╭──

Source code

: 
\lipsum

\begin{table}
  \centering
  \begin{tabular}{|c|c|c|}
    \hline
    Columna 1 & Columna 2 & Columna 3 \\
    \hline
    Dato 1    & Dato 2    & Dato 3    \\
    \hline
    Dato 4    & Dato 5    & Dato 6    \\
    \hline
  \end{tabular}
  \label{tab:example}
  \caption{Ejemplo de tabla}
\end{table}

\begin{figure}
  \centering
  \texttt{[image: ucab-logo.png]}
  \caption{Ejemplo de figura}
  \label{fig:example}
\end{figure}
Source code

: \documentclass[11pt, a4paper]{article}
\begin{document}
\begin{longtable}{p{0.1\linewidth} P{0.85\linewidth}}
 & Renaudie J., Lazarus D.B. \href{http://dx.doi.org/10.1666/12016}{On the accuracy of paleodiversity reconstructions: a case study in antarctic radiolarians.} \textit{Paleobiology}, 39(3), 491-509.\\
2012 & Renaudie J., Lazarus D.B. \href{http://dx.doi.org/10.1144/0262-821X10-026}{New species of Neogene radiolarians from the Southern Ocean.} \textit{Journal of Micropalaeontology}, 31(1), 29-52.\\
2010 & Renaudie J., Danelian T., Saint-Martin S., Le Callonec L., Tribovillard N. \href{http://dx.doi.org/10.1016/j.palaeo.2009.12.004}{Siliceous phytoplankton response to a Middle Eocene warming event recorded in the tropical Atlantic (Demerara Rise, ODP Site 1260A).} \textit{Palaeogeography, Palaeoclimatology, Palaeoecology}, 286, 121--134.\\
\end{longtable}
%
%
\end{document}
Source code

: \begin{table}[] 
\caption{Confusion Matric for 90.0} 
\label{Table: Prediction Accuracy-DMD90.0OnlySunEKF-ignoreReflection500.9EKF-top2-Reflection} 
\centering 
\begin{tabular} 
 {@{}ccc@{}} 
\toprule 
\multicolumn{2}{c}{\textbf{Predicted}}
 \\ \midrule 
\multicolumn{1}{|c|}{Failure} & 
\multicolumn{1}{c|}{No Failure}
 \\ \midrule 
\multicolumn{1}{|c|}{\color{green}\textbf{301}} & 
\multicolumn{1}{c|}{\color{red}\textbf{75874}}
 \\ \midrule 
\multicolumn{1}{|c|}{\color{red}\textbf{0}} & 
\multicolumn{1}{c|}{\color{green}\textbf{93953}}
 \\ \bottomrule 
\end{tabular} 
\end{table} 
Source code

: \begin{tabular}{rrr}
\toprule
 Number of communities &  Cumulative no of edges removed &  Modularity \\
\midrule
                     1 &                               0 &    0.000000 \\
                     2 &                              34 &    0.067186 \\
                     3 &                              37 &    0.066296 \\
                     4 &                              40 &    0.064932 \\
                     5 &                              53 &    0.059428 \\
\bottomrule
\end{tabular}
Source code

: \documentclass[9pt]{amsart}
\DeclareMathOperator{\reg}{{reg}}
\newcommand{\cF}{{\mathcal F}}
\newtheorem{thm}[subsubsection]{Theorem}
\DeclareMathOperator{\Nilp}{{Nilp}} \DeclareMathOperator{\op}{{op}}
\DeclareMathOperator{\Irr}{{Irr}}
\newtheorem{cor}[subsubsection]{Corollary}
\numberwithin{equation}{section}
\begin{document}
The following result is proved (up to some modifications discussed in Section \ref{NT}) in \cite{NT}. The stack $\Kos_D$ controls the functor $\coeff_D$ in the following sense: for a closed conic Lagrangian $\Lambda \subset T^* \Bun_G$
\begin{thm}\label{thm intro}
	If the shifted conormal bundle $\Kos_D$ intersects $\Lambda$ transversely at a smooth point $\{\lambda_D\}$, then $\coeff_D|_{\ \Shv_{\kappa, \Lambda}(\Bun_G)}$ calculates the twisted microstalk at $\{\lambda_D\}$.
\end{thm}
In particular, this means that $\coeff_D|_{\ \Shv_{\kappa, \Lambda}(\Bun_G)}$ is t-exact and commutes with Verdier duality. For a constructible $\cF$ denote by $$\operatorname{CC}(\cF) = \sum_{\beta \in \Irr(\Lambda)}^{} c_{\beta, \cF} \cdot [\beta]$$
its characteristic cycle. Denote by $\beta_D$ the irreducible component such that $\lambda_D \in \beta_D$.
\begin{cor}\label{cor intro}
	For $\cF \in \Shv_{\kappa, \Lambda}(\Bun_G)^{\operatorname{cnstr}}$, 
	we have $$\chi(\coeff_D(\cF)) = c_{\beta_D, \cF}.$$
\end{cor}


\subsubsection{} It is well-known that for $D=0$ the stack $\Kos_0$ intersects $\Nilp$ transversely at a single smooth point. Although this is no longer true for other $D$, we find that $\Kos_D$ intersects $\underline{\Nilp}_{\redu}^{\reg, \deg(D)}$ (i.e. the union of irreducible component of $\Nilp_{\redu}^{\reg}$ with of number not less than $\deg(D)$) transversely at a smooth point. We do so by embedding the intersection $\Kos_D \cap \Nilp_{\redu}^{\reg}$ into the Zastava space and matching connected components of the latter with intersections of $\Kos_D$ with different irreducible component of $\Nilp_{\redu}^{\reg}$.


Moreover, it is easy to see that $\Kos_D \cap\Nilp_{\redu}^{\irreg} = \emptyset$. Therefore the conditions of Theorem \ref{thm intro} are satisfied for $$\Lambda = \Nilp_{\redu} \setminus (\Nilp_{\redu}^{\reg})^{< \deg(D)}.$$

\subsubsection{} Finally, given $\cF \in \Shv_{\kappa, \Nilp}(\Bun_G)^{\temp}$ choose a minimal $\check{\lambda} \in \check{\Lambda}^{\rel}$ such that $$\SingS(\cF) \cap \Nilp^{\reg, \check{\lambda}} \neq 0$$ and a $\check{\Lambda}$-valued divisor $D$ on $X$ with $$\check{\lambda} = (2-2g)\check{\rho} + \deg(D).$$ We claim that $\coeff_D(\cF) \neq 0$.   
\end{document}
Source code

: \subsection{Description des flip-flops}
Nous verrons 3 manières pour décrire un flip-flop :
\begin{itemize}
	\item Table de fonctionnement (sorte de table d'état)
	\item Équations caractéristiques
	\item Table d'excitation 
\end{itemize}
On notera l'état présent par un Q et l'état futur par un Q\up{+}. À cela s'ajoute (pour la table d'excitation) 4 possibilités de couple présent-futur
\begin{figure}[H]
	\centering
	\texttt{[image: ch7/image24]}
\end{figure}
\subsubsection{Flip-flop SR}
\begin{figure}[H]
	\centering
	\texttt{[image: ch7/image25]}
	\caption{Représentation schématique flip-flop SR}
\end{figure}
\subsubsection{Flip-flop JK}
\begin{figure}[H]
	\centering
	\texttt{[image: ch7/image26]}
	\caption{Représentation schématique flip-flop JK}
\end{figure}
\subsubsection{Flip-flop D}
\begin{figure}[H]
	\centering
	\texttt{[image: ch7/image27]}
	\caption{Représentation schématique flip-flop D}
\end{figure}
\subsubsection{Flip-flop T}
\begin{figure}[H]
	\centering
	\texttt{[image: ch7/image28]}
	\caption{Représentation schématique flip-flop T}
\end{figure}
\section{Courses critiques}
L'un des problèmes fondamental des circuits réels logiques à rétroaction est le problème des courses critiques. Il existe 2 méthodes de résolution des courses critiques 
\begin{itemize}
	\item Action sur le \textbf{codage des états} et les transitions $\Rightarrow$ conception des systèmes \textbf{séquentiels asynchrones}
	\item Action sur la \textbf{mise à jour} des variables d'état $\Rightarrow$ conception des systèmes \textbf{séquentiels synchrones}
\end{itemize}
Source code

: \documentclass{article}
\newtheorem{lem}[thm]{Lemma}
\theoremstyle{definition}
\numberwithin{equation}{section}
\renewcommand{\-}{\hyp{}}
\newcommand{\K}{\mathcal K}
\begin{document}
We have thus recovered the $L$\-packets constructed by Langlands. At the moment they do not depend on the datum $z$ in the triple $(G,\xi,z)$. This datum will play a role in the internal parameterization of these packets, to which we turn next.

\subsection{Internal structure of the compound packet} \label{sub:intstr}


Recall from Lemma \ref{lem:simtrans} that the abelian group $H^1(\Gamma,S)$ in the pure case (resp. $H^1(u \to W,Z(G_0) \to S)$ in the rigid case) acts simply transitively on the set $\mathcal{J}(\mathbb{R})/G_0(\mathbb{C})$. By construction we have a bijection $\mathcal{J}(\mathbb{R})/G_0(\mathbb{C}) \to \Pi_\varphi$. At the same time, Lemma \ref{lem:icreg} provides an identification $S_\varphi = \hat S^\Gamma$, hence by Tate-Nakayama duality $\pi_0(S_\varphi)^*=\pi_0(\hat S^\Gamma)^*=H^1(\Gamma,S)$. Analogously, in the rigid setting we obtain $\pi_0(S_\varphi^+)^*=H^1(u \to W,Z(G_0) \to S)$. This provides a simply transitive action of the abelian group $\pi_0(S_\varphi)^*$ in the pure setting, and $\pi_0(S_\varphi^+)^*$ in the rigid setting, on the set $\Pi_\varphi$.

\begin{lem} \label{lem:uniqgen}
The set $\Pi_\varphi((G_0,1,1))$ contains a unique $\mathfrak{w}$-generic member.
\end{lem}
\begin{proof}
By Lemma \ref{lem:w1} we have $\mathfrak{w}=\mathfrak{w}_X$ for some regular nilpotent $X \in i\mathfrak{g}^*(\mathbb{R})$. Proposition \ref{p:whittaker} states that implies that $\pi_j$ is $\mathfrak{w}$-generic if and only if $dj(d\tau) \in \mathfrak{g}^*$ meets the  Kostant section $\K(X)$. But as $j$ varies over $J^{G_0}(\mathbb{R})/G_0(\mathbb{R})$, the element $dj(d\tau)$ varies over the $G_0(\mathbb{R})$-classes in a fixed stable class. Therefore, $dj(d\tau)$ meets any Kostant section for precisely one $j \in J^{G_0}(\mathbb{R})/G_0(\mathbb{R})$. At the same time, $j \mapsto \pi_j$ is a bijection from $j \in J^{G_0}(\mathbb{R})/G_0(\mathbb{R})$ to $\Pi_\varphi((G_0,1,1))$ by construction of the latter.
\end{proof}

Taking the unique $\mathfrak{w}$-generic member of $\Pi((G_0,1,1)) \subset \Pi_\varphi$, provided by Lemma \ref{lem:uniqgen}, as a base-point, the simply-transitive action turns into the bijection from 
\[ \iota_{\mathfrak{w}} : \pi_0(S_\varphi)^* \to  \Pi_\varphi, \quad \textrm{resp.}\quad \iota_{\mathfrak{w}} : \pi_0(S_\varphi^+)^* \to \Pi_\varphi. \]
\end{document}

╰──

§ TASK INSTRUCTIONS
Provide only the number of lines in the material above that contain the word "Renaudie".

§ TASK RESULT
3